Aning juga menyoroti tingginya kebutuhan masyarakat terhadap RSUD BDH, yang ditandai dengan kurangnya lahan parkir akibat lonjakan pasien. Kondisi ini, menurutnya, menjadi indikator kuat bahwa RSUD BDH lebih layak mendapatkan prioritas pengembangan.
Lebih lanjut, ia mengingatkan risiko kegagalan yang dapat terjadi apabila proyek RS Surabaya Selatan dipaksakan, mengulang pengalaman RS Surabaya Timur yang kini hanya berfungsi sebagai rumah sakit transit karena keterbatasan layanan dan fasilitas.
“Saya khawatir RS Surabaya Selatan akan bernasib sama: anggarannya besar, tapi manfaatnya minim,” ungkap Aning.
Ia juga meragukan kesiapan RS Eka Chandra Rini yang terganjal proses rekrutmen CPNS yang belum tuntas. Hal ini, menurutnya, dapat menghambat operasional rumah sakit jika tidak segera diselesaikan.

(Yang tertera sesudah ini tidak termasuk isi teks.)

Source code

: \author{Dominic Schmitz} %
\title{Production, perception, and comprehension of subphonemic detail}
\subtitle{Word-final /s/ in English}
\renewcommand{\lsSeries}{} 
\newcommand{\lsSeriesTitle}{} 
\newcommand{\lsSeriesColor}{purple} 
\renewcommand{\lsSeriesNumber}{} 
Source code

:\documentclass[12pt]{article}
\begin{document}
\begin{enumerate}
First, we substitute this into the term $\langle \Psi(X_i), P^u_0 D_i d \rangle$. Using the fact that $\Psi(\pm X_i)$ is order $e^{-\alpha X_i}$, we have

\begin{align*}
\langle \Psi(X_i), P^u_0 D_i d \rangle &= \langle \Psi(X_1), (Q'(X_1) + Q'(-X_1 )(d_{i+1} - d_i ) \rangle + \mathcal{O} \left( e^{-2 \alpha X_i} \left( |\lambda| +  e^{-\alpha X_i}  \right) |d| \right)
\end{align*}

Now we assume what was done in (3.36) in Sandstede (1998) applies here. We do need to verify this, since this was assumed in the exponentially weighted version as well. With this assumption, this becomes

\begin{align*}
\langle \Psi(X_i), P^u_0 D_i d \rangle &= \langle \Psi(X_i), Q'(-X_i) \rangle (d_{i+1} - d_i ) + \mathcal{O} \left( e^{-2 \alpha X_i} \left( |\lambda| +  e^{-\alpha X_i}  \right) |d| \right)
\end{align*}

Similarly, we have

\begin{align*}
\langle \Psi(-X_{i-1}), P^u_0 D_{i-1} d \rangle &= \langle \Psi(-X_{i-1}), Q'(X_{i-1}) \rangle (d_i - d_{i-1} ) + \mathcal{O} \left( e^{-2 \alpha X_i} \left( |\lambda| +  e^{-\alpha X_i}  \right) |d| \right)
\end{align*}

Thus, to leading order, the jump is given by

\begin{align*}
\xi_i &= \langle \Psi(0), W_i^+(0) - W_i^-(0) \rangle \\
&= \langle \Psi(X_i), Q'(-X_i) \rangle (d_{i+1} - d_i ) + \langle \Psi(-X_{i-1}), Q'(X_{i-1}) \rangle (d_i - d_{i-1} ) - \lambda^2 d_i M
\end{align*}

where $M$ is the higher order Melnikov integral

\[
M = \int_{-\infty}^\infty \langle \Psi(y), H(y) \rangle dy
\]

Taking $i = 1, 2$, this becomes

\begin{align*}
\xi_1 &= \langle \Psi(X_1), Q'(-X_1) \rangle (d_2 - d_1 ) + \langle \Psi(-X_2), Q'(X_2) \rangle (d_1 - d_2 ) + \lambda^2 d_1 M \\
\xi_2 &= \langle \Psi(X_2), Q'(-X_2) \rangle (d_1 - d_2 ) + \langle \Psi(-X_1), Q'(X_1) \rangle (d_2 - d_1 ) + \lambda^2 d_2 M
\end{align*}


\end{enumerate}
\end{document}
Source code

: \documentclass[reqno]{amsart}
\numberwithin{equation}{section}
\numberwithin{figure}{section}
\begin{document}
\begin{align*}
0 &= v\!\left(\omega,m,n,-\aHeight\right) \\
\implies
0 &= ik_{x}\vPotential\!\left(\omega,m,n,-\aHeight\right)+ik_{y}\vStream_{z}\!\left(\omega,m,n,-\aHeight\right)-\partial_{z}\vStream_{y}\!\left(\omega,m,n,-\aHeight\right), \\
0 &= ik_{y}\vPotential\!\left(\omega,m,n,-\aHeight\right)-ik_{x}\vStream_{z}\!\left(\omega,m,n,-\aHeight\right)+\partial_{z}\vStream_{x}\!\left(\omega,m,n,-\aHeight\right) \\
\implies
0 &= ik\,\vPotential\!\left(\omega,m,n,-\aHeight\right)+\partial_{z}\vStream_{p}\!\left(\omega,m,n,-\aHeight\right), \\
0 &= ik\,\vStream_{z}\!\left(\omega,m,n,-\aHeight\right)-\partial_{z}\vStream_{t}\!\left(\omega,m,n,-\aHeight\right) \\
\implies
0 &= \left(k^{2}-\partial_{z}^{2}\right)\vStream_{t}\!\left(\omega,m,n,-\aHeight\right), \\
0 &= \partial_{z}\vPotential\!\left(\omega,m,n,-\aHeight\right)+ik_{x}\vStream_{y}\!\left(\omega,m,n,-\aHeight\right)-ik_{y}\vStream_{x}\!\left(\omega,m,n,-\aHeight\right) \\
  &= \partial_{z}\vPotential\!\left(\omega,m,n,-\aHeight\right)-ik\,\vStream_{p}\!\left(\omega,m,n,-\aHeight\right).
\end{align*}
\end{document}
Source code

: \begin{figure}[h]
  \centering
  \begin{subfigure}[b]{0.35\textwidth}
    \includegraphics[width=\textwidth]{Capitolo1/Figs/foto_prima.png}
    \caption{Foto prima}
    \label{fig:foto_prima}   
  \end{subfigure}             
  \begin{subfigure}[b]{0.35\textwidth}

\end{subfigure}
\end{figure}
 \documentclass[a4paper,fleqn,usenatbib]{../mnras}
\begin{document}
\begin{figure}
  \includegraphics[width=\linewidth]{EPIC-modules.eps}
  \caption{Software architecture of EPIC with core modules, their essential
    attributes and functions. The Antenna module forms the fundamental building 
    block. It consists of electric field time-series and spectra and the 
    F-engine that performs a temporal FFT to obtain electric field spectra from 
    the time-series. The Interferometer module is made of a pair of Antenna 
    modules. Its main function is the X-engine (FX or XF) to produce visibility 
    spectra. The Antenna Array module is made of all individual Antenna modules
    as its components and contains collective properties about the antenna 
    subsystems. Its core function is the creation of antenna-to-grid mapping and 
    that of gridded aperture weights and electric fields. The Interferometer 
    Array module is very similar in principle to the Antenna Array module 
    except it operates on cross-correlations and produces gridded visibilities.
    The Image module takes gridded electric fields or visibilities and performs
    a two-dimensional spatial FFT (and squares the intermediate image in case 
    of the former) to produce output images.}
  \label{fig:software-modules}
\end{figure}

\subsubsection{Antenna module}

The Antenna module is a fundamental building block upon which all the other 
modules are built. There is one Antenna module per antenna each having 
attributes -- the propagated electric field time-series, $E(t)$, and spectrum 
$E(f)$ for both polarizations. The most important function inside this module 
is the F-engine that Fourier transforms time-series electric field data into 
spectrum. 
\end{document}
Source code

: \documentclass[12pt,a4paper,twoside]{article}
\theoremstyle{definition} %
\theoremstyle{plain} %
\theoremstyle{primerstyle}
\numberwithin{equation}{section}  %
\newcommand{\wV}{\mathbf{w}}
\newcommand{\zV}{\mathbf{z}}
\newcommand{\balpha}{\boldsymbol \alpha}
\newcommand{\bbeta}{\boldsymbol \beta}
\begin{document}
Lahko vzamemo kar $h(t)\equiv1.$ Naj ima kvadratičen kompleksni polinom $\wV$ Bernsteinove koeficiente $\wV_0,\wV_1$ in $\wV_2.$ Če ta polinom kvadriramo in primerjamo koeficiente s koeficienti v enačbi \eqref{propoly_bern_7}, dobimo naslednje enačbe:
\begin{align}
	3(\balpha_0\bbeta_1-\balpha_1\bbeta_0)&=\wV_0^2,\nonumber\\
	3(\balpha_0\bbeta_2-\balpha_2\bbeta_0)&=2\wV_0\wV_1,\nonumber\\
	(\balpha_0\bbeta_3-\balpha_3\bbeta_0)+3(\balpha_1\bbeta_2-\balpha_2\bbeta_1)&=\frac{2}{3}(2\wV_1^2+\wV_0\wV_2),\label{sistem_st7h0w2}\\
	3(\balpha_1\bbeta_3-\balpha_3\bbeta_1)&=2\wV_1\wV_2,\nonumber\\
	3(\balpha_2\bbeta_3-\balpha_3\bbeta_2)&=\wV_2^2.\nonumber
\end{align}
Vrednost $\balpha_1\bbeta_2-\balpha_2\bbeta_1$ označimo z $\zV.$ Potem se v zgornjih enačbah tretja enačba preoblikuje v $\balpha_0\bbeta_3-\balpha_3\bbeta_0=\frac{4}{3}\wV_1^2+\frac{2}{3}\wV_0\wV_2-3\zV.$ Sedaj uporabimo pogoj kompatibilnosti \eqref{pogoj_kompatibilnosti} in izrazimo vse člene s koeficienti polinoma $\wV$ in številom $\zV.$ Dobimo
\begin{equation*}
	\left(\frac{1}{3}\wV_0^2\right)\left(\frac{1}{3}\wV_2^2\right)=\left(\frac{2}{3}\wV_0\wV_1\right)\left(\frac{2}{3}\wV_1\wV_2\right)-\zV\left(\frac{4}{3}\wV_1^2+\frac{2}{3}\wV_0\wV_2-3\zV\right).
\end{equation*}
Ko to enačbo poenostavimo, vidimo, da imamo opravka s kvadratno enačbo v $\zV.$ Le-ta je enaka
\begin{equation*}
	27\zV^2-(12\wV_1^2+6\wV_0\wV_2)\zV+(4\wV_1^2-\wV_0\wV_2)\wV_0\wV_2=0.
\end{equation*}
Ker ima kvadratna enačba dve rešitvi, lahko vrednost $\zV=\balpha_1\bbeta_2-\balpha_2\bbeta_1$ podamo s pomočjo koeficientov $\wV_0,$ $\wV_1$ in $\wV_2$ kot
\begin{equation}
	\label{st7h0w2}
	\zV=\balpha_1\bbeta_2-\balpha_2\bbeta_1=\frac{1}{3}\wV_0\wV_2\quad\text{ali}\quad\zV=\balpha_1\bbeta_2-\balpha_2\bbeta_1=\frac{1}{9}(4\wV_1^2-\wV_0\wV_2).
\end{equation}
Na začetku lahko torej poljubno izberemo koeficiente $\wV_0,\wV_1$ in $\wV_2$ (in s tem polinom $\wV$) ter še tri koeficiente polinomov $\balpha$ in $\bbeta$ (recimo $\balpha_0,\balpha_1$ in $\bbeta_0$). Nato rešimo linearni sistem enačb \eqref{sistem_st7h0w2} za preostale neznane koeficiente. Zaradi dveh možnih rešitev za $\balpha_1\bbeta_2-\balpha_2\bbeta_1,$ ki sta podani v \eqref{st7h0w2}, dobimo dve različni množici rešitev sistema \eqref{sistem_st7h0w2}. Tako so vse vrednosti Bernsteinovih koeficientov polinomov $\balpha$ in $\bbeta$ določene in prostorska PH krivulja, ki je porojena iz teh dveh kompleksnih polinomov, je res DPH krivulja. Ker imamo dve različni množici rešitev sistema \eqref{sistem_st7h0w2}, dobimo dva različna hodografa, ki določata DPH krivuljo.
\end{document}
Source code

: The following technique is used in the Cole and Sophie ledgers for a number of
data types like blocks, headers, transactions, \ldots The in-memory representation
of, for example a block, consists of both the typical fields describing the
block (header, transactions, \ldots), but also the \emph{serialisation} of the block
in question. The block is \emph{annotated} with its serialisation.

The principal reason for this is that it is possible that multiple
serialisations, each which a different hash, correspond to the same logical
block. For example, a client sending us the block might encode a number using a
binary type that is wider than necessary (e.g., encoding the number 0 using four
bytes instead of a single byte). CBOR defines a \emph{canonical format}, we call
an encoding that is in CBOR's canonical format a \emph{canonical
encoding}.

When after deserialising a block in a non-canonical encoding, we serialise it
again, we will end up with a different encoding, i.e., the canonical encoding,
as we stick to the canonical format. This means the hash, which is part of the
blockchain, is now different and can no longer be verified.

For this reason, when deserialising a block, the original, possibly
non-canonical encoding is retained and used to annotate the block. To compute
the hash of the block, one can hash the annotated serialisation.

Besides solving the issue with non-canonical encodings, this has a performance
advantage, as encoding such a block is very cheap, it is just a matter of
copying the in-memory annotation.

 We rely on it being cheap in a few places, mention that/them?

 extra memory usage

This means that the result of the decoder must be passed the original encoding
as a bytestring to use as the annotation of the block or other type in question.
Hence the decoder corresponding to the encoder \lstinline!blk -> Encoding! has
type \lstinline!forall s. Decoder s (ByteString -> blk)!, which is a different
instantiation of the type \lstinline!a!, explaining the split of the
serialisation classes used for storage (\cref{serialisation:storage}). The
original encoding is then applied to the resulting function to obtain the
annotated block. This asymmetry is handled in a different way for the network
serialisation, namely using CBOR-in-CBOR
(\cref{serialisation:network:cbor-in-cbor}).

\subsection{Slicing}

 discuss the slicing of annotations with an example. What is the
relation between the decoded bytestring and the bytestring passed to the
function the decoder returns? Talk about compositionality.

Aning mendesak Pemkot Surabaya untuk tidak sekadar mengejar pembangunan fisik, namun fokus pada peningkatan kualitas pelayanan kesehatan yang berkelanjutan. Ia juga menegaskan bahwa status BLUD tidak menjadi penghalang bagi rumah sakit untuk menerima dukungan APBD, sesuai ketentuan Permendagri.
“Jangan hanya mengejar pendapatan, tapi pastikan pelayanan kepada masyarakat benar-benar terjamin,” tandasnya.
Pansus DPRD pun mendorong Pemkot untuk mengevaluasi ulang rencana pembangunan RS Surabaya Selatan dan lebih mempertimbangkan penguatan rumah sakit yang sudah siap secara infrastruktur, legalitas, dan pelayanan. Evaluasi menyeluruh terhadap efisiensi anggaran dan kesiapan operasional rumah sakit dianggap penting agar pembangunan sektor kesehatan di Surabaya tidak sekadar menjadi proyek simbolis, tapi benar-benar menjawab kebutuhan riil masyarakat.